All the joints have 2 bearings per joint as top and bottom of each seperate piece, hence the joint shape, the same type of bearing you get in the inline skates, got a good deal on 30 of them for £10 and that was p&p included from ebay. And no have not had any problems with tail stock end, i did make up a piece on a banjo to hold it but have not needed it as yet. also made a setup for a laser light out of bits from a broken mitersaw, bit of cut her and there and back together, love it when i can recycle something. LB


----------



## Bill Bolen (Jan 8, 2008)

Nice hollowing rig Geoff! Looks like we have near identical set-up's.
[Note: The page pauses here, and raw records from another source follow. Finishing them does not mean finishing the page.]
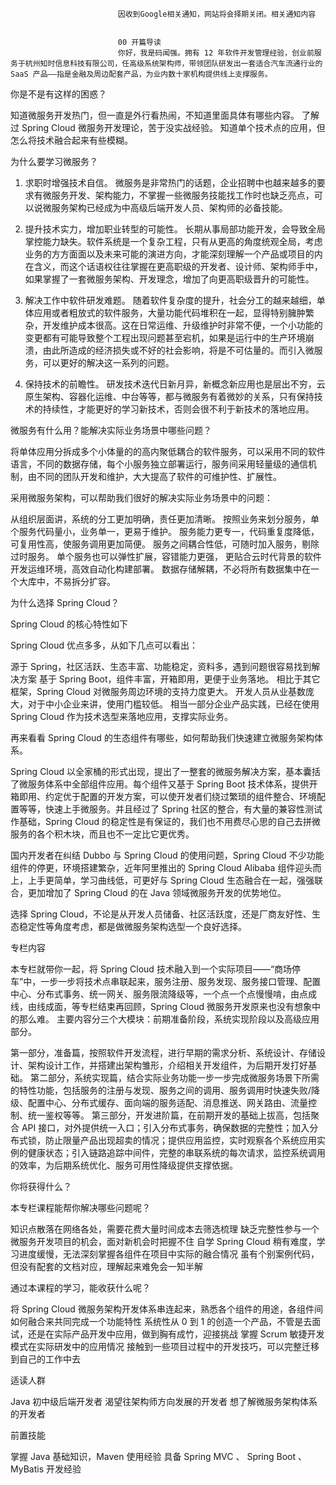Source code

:
                            
                            因收到Google相关通知，网站将会择期关闭。相关通知内容
                            
                            
                            00 开篇导读
                            你好，我是码闻强。拥有 12 年软件开发管理经验，创业前服务于杭州知时信息科技有限公司，任高级系统架构师，带领团队研发出一套适合汽车流通行业的 SaaS 产品——指是金融及周边配套产品，为业内数十家机构提供线上支撑服务。

你是不是有这样的困惑？


知道微服务开发热门，但一直是外行看热闹，不知道里面具体有哪些内容。
了解过 Spring Cloud 微服务开发理论，苦于没实战经验。
知道单个技术点的应用，但怎么将技术融合起来有些模糊。


为什么要学习微服务？

1. 求职时增强技术自信。 微服务是非常热门的话题，企业招聘中也越来越多的要求有微服务开发、架构能力，不掌握一些微服务技能找工作时也缺乏亮点，可以说微服务架构已经成为中高级后端开发人员、架构师的必备技能。

2. 提升技术实力，增加职业转型的可能性。 长期从事局部功能开发，会导致全局掌控能力缺失。软件系统是一个复杂工程，只有从更高的角度统观全局，考虑业务的方方面面以及未来可能的演进方向，才能深刻理解一个产品或项目的内在含义，而这个话语权往往掌握在更高职级的开发者、设计师、架构师手中，如果掌握了一套微服务架构、开发理念，增加了向更高职级晋升的可能性。

3. 解决工作中软件研发难题。 随着软件复杂度的提升，社会分工的越来越细，单体应用或者粗放式的软件服务，大量功能代码堆积在一起，显得特别臃肿繁杂，开发维护成本很高。这在日常运维、升级维护时非常不便，一个小功能的变更都有可能导致整个工程出现问题甚至宕机，如果是运行中的生产环境崩溃，由此所造成的经济损失或不好的社会影响，将是不可估量的。而引入微服务，可以更好的解决这一系列的问题。

4. 保持技术的前瞻性。 研发技术迭代日新月异，新概念新应用也是层出不穷，云原生架构、容器化运维、中台等等，都与微服务有着微妙的关系，只有保持技术的持续性，才能更好的学习新技术，否则会很不利于新技术的落地应用。

微服务有什么用？能解决实际业务场景中哪些问题？

将单体应用分拆成多个小体量的的高内聚低耦合的软件服务，可以采用不同的软件语言，不同的数据存储，每个小服务独立部署运行，服务间采用轻量级的通信机制，由不同的团队开发和维护，大大提高了软件的可维护性、扩展性。

采用微服务架构，可以帮助我们很好的解决实际业务场景中的问题：


从组织层面讲，系统的分工更加明确，责任更加清晰。
按照业务来划分服务，单个服务代码量小，业务单一，更易于维护。
服务能力更专一，代码重复度降低，可复用性高，使服务调用更加简便。
服务之间耦合性低，可随时加入服务，剔除过时服务。
单个服务也可以弹性扩展，容错能力更强，
更贴合云时代背景的软件开发运维环境，高效自动化构建部署。
数据存储解耦，不必将所有数据集中在一个大库中，不易拆分扩容。


为什么选择 Spring Cloud？

Spring Cloud 的核心特性如下

 Spring Cloud 优点多多，从如下几点可以看出：


源于 Spring，社区活跃、生态丰富、功能稳定，资料多，遇到问题很容易找到解决方案
基于 Spring Boot，组件丰富，开箱即用，更便于业务落地。
相比于其它框架，Spring Cloud 对微服务周边环境的支持力度更大。
开发人员从业基数庞大，对于中小企业来讲，使用门槛较低。
相当一部分企业产品实践，已经在使用 Spring Cloud 作为技术选型来落地应用，支撑实际业务。


再来看看 Spring Cloud 的生态组件有哪些，如何帮助我们快速建立微服务架构体系。



Spring Cloud 以全家桶的形式出现，提出了一整套的微服务解决方案，基本囊括了微服务体系中全部组件应用。每个组件又基于 Spring Boot 技术体系，提供开箱即用、约定优于配置的开发方案，可以使开发者们绕过繁琐的组件整合、环境配置等等，快速上手微服务。并且经过了 Spring 社区的整合，有大量的兼容性测试作基础，Spring Cloud 的稳定性是有保证的，我们也不用费尽心思的自己去拼微服务的各个积木块，而且也不一定比它更优秀。

国内开发者在纠结 Dubbo 与 Spring Cloud 的使用问题，Spring Cloud 不少功能组件的停更，环境搭建繁杂，近年阿里推出的 Spring Cloud Alibaba 组件迎头而上，上手更简单，学习曲线低，可更好与 Spring Cloud 生态融合在一起，强强联合，更加增加了 Spring Cloud 的在 Java 领域微服务开发的优势地位。

选择 Spring Cloud，不论是从开发人员储备、社区活跃度，还是厂商友好性、生态稳定性等角度考虑，都是做微服务架构选型一个良好选择。

专栏内容

本专栏就带你一起，将 Spring Cloud 技术融入到一个实际项目——“商场停车”中，一步一步将技术点串联起来，服务注册、服务发现、服务接口管理、配置中心、分布式事务、统一网关、服务限流降级等，一个点一个点慢慢啃，由点成线，由线成面，等专栏结束再回顾，Spring Cloud 微服务开发原来也没有想象中的那么难。 主要内容分三个大模块：前期准备阶段，系统实现阶段以及高级应用部分。


第一部分，准备篇，按照软件开发流程，进行早期的需求分析、系统设计、存储设计、架构设计工作，并搭建出架构雏形，介绍相关开发组件，为后期开发打好基础。
第二部分，系统实现篇，结合实际业务功能一步一步完成微服务场景下所需的特性功能，包括服务的注册与发现、服务之间的调用、服务调用时快速失败/降级、配置中心、分布式缓存、面向端的服务适配、消息推送、网关路由、流量控制、统一鉴权等等。
第三部分，开发进阶篇，在前期开发的基础上拔高，包括聚合 API 接口，对外提供统一入口；引入分布式事务，确保数据的完整性；加入分布式锁，防止限量产品出现超卖的情况；提供应用监控，实时观察各个系统应用实例的健康状态；引入链路追踪中间件，完整的串联系统的每次请求，监控系统调用的效率，为后期系统优化、服务可用性降级提供支撑依据。


你将获得什么？

本专栏课程能帮你解决哪些问题呢？


知识点散落在网络各处，需要花费大量时间成本去筛选梳理
缺乏完整性参与一个微服务开发项目的机会，面对新机会时把握不住
自学 Spring Cloud 稍有难度，学习进度缓慢，无法深刻掌握各组件在项目中实际的融合情况
虽有个别案例代码，但没有配套的文档对应，理解起来难免会一知半解


通过本课程的学习，能收获什么呢？


将 Spring Cloud 微服务架构开发体系串连起来，熟悉各个组件的用途，各组件间如何融合来共同完成一个功能特性
系统性从 0 到 1 的创造一个产品，不管是去面试，还是在实际产品开发中应用，做到胸有成竹，迎接挑战
掌握 Scrum 敏捷开发模式在实际研发中的应用情况
接触到一些项目过程中的开发技巧，可以完整迁移到自己的工作中去


适读人群


Java 初中级后端开发者
渴望往架构师方向发展的开发者
想了解微服务架构体系的开发者


前置技能


掌握 Java 基础知识，Maven 使用经验
具备 Spring MVC 、 Spring Boot 、MyBatis 开发经验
http://www.woodworkingtalk.com/showthread.php?t=4177

I don't know a thing about ball bearings! I used oil impregnated bronze bearings (bushing ?) but when they wear out I will switch to ball bearings. Can you give me any pointers on what kind of ball bearing you used?..Bill..


----------



## littlebuddha (Aug 25, 2007)

Bill if it works don't knock it, mines lick a Rolls real smooth:yes: The bearings:
CHROME STEEL BEARINGS RUBBER SHIELDS OD 22MM x 7MM WIDE X 8MM BORE.
I got them of EBay look for inline bearings you can get them in 4, 8, 12, or just put bearings and have a look through..Hey Bill don't go cutting any tops of vases:no: LB


----------



## skewed (Jan 19, 2008)

littlebuddha said:


> Nice piece bill, warm piece of wood, has a nice form:thumbsup: And i know what you mean about the wrists i have arthritus and funny you should say have not long built myself an artic system and im loving it, i get to do more and lot less pain:laughing: Nice turning Bill
> 
> http://www.shapewood.co.uk



What a coincidence! I have almost the same set of tooth brushes in my setup. :laughing:


----------



## Bill Bolen (Jan 8, 2008)

Thanks Geoff....those topless vases "must" be art! They sure won't hold flowers...Bill...


----------



## littlebuddha (Aug 25, 2007)

skewed said:


> What a coincidence! I have almost the same set of tooth brushes in my setup. :laughing:


IDIOT


----------



## Barry Ward (Mar 22, 2008)

Thats a beautifull piece and I think you helped me make a decision.I just took down two huge walnut trees and the fellow has two birchwood trees about a ft in dia and told me I could have them also.I was wondering how well they turned and what they would look like,now I think I know.Don't want to hijack you thread,but how is it to work with,splittin warpage and all that nasty stuff.
Ken


----------



## Bill Bolen (Jan 8, 2008)

Birch turns well. The grain is usually pretty subdued though. Spalts fast and soon after you notice the spalting it will start to rot quicker than anything I have encountered. I've turned a dozen or so natural edge spalted pieces. The spalting realllly takes off in this wood. Seems very stable. Get some! It is good stuff!..Bill..


----------